# Task prompt
The listing below must be repeated word for word, without its pictures.

# Dataset content
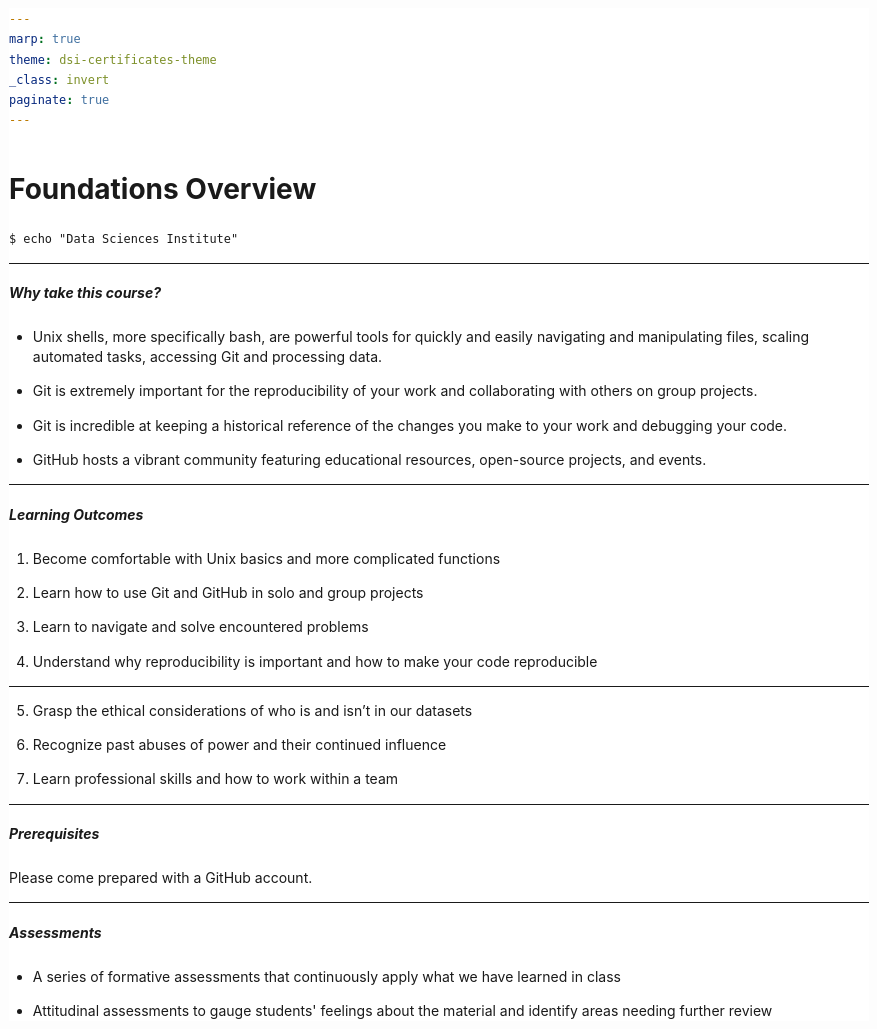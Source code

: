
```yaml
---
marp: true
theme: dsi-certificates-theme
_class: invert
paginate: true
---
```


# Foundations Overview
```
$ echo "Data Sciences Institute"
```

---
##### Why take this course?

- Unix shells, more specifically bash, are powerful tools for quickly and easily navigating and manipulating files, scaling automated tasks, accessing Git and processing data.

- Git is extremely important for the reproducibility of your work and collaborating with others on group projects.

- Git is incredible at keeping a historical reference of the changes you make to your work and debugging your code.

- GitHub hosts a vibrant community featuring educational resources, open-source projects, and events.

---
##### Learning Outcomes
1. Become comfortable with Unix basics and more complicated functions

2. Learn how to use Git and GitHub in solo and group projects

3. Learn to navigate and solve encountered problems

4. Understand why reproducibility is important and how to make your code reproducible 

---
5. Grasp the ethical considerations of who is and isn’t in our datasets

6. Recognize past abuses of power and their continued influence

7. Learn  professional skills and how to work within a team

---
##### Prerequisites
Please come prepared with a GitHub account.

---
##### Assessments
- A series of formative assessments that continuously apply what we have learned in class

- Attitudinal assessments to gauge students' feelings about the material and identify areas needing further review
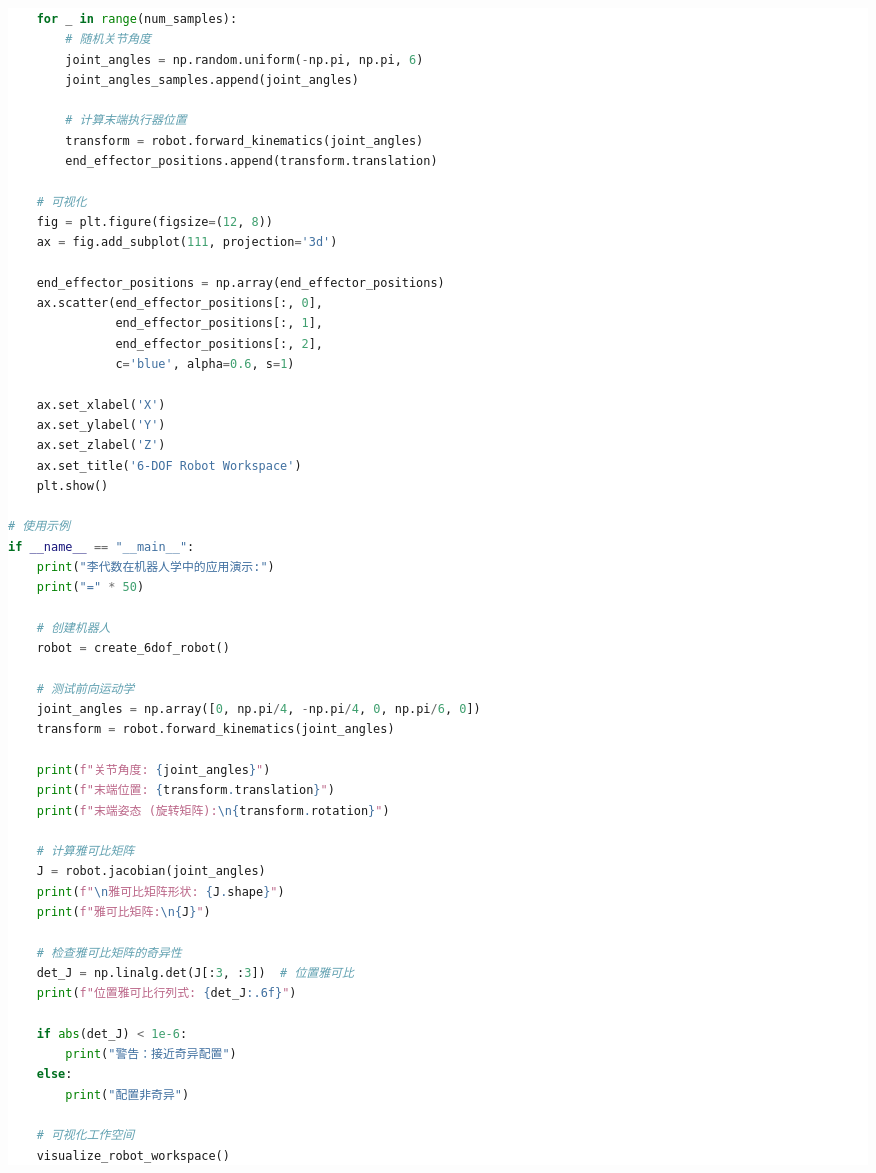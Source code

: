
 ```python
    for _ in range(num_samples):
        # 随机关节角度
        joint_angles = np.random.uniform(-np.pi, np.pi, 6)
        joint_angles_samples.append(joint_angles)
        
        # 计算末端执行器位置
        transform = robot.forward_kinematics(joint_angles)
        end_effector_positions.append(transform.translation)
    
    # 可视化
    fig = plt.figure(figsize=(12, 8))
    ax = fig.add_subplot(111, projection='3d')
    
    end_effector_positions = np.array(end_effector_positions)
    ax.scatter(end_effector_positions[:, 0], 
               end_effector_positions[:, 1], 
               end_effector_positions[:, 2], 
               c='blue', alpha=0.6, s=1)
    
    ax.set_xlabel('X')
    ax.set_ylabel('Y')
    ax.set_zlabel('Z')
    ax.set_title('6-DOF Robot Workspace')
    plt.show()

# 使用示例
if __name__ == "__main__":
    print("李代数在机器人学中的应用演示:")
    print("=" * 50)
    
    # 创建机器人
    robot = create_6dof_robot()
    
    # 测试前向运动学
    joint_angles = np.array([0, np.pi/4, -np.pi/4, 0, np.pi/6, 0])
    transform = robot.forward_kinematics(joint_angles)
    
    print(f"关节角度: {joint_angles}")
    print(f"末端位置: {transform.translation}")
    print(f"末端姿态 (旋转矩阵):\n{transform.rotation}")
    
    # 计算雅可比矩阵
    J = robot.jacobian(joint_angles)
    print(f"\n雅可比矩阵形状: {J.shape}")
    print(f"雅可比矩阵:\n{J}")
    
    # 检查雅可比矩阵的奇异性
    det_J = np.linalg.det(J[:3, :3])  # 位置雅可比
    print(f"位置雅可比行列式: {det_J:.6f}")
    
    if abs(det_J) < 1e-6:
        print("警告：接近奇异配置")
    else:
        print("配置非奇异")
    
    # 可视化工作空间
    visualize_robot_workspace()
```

# Result of this exercise
Source code

:
```yaml
---
marp: true
theme: dsi-certificates-theme
_class: invert
paginate: true
---
```


# Foundations Overview
```
$ echo "Data Sciences Institute"
```

---
##### Why take this course?

- Unix shells, more specifically bash, are powerful tools for quickly and easily navigating and manipulating files, scaling automated tasks, accessing Git and processing data.

- Git is extremely important for the reproducibility of your work and collaborating with others on group projects.

- Git is incredible at keeping a historical reference of the changes you make to your work and debugging your code.

- GitHub hosts a vibrant community featuring educational resources, open-source projects, and events.

---
##### Learning Outcomes
1. Become comfortable with Unix basics and more complicated functions

2. Learn how to use Git and GitHub in solo and group projects

3. Learn to navigate and solve encountered problems

4. Understand why reproducibility is important and how to make your code reproducible 

---
5. Grasp the ethical considerations of who is and isn’t in our datasets

6. Recognize past abuses of power and their continued influence

7. Learn  professional skills and how to work within a team

---
##### Prerequisites
Please come prepared with a GitHub account.

---
##### Assessments
- A series of formative assessments that continuously apply what we have learned in class

- Attitudinal assessments to gauge students' feelings about the material and identify areas needing further review
Source code

:
 ```python
    for _ in range(num_samples):
        # 随机关节角度
        joint_angles = np.random.uniform(-np.pi, np.pi, 6)
        joint_angles_samples.append(joint_angles)
        
        # 计算末端执行器位置
        transform = robot.forward_kinematics(joint_angles)
        end_effector_positions.append(transform.translation)
    
    # 可视化
    fig = plt.figure(figsize=(12, 8))
    ax = fig.add_subplot(111, projection='3d')
    
    end_effector_positions = np.array(end_effector_positions)
    ax.scatter(end_effector_positions[:, 0], 
               end_effector_positions[:, 1], 
               end_effector_positions[:, 2], 
               c='blue', alpha=0.6, s=1)
    
    ax.set_xlabel('X')
    ax.set_ylabel('Y')
    ax.set_zlabel('Z')
    ax.set_title('6-DOF Robot Workspace')
    plt.show()

# 使用示例
if __name__ == "__main__":
    print("李代数在机器人学中的应用演示:")
    print("=" * 50)
    
    # 创建机器人
    robot = create_6dof_robot()
    
    # 测试前向运动学
    joint_angles = np.array([0, np.pi/4, -np.pi/4, 0, np.pi/6, 0])
    transform = robot.forward_kinematics(joint_angles)
    
    print(f"关节角度: {joint_angles}")
    print(f"末端位置: {transform.translation}")
    print(f"末端姿态 (旋转矩阵):\n{transform.rotation}")
    
    # 计算雅可比矩阵
    J = robot.jacobian(joint_angles)
    print(f"\n雅可比矩阵形状: {J.shape}")
    print(f"雅可比矩阵:\n{J}")
    
    # 检查雅可比矩阵的奇异性
    det_J = np.linalg.det(J[:3, :3])  # 位置雅可比
    print(f"位置雅可比行列式: {det_J:.6f}")
    
    if abs(det_J) < 1e-6:
        print("警告：接近奇异配置")
    else:
        print("配置非奇异")
    
    # 可视化工作空间
    visualize_robot_workspace()
```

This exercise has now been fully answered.